In this article, we will be discussing the experience of one member of the couple with little financial management experience who is suddenly needing to make investment decisions. This person could be of any gender, in a straight or LGBTQ marriage. Although we will refer to this individual as a woman because this is more often the case, anyone could fall into this position of being forced to make new decisions after a divorce.
When marital assets are divided in divorce, a common outcome is a settlement that suddenly makes the woman in charge of a meaningful amount of assets for the first time. Naturally, this can be quite disorienting and scary. You may ask yourself the following questions:
How do I make the best decisions?
What will happen to my family in the future?
Who can I trust?
These questions are very legitimate. There are good reasons many women feel anxious about finances after divorce if they were not the ones making long term investment decisions. A recent study by Prudential suggests that, in many couples, women tended to focus on day-to-day cash flow matters like paying the bills. Men, however, were more likely to make investment decisions.
So, if you are dealing with this challenge, what can you do?
After years of dealing with clients in this very situation, here is my experience of what works:
1 – Focus on your self-care first.
Investing meaningfully in self-care is very valuable because it creates mental space for sound financial decisions. If your mind is not clear, it is tough to make thoughtful decisions on something new and potentially very consequential. Activities that make your body healthier tend to make your mind more vigorous. So, initially focus on adequate sleep, nutrition, and physical exercise. Engaging a psychotherapist and practicing mindfulness can be quite powerful as well.
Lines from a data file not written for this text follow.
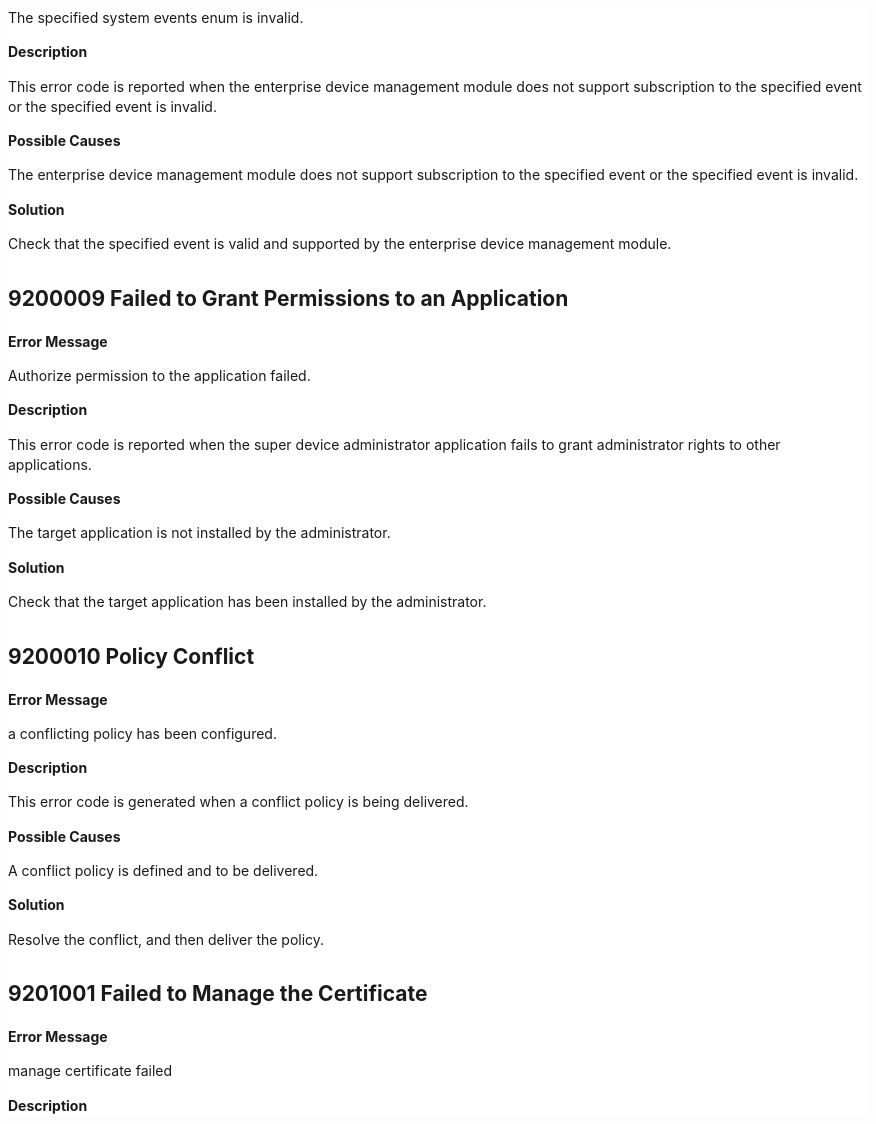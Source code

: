 The specified system events enum is invalid.

**Description**

This error code is reported when the enterprise device management module does not support subscription to the specified event or the specified event is invalid.

**Possible Causes**

The enterprise device management module does not support subscription to the specified event or the specified event is invalid.

**Solution**

Check that the specified event is valid and supported by the enterprise device management module.

## 9200009 Failed to Grant Permissions to an Application

**Error Message**

Authorize permission to the application failed.

**Description**

This error code is reported when the super device administrator application fails to grant administrator rights to other applications.

**Possible Causes**

The target application is not installed by the administrator.

**Solution**

Check that the target application has been installed by the administrator.

## 9200010 Policy Conflict

**Error Message**

a conflicting policy has been configured.

**Description**

This error code is generated when a conflict policy is being delivered.

**Possible Causes**

A conflict policy is defined and to be delivered.

**Solution**

Resolve the conflict, and then deliver the policy.

## 9201001 Failed to Manage the Certificate

**Error Message**

manage certificate failed

**Description**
The University of Florida put together great post-divorce self-care guide.
2 – Become more educated about personal finance.
If you never dealt with more complex money matters like investments, it is useful to become more educated about them. There are many introductory personal finance courses offered at a low cost by counties around the country. An additional excellent way to learn the meaning of many financial terms is to use Investopedia. In case you prefer to have a flexible, free, and online education experience, you may consider checking the personal financial course at Khan Academy.
3 – Work with a trusted advisor.
Finding a financial advisor who is both competent and ethical can be a great resource in this challenging moment. A good advisor becomes a financial mentor that will help you make thoughtful decisions. The advisor can also be a great facilitator to help you implement and monitor your choices. The advisor should be capable of skillfully protecting your money from your negative emotions. A good way to start is to look for a Certified Financial Planner in your area.
For a deeper relationship with a trusted advisor to navigate the most meaningful life decisions, you should consider hiring a trained Financial Life Planner. The Kinder Institute of Life Planning is the leading organization for the training of Life Planners. These professionals are particularly skilled in helping clients during their life’s most challenging moments.
By following these steps, you are a lot more likely to be empowered to deal with this new phase of your relationship with money. It can be a moment to celebrate a new beginning!